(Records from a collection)
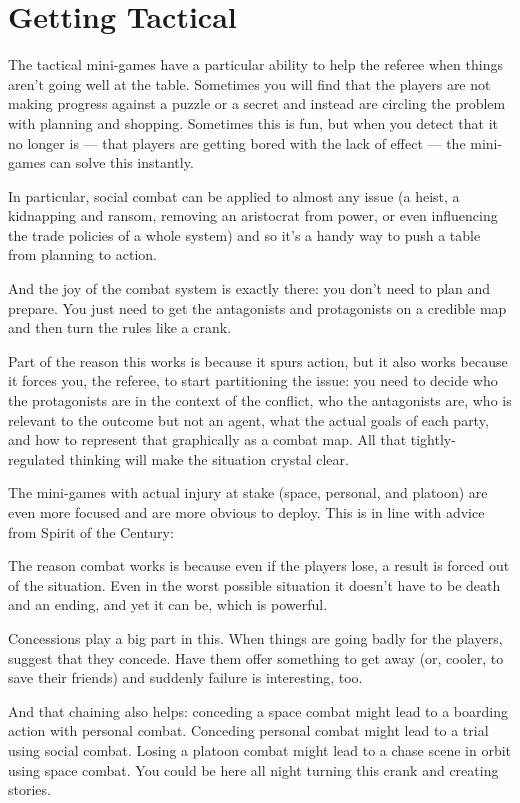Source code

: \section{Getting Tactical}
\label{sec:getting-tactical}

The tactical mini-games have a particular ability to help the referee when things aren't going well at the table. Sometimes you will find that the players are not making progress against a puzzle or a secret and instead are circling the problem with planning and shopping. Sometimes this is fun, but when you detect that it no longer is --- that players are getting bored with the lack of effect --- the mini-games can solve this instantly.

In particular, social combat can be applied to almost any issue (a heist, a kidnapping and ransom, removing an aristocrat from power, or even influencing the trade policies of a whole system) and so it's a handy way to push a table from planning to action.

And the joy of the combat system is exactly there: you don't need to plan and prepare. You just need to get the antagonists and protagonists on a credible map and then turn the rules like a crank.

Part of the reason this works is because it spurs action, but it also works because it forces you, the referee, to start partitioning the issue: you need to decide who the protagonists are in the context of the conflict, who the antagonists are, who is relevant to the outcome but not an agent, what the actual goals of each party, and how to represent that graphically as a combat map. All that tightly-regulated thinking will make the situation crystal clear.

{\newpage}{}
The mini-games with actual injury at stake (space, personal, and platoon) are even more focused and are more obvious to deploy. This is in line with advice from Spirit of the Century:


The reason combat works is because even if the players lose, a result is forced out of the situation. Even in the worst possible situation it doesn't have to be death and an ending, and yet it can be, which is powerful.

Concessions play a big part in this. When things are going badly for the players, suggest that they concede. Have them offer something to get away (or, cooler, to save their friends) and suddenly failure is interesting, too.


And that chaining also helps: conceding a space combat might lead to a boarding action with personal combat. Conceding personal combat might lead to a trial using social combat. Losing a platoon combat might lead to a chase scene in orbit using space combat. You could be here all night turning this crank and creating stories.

...

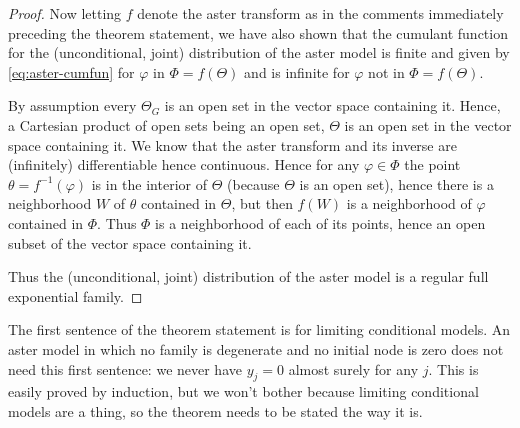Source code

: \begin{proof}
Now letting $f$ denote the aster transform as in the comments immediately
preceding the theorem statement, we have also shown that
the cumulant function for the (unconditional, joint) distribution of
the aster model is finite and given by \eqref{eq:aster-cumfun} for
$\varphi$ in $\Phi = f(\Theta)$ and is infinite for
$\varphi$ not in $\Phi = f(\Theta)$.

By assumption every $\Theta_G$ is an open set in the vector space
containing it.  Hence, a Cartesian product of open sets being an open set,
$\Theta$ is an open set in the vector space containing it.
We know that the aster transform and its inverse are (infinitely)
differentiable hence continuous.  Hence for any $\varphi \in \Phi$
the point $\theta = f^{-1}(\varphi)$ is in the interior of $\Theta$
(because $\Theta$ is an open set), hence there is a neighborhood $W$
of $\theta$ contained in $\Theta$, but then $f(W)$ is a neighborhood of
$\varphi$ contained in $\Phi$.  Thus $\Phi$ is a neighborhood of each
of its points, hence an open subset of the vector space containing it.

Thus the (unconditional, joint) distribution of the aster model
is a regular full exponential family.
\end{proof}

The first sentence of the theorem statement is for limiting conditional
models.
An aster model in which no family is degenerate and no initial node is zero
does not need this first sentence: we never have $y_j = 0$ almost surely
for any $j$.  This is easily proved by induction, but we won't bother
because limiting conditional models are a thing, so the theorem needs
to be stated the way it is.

TASK DETAILS:
Copy the lines above exactly, beginning at the line that has "the aster model is" and stopping after the line that has "to be stated the way it is.", and omit the rest.

SOLUTION TO THE PROBLEM:
the aster model is finite and given by \eqref{eq:aster-cumfun} for
$\varphi$ in $\Phi = f(\Theta)$ and is infinite for
$\varphi$ not in $\Phi = f(\Theta)$.

By assumption every $\Theta_G$ is an open set in the vector space
containing it.  Hence, a Cartesian product of open sets being an open set,
$\Theta$ is an open set in the vector space containing it.
We know that the aster transform and its inverse are (infinitely)
differentiable hence continuous.  Hence for any $\varphi \in \Phi$
the point $\theta = f^{-1}(\varphi)$ is in the interior of $\Theta$
(because $\Theta$ is an open set), hence there is a neighborhood $W$
of $\theta$ contained in $\Theta$, but then $f(W)$ is a neighborhood of
$\varphi$ contained in $\Phi$.  Thus $\Phi$ is a neighborhood of each
of its points, hence an open subset of the vector space containing it.

Thus the (unconditional, joint) distribution of the aster model
is a regular full exponential family.
\end{proof}

The first sentence of the theorem statement is for limiting conditional
models.
An aster model in which no family is degenerate and no initial node is zero
does not need this first sentence: we never have $y_j = 0$ almost surely
for any $j$.  This is easily proved by induction, but we won't bother
because limiting conditional models are a thing, so the theorem needs
to be stated the way it is.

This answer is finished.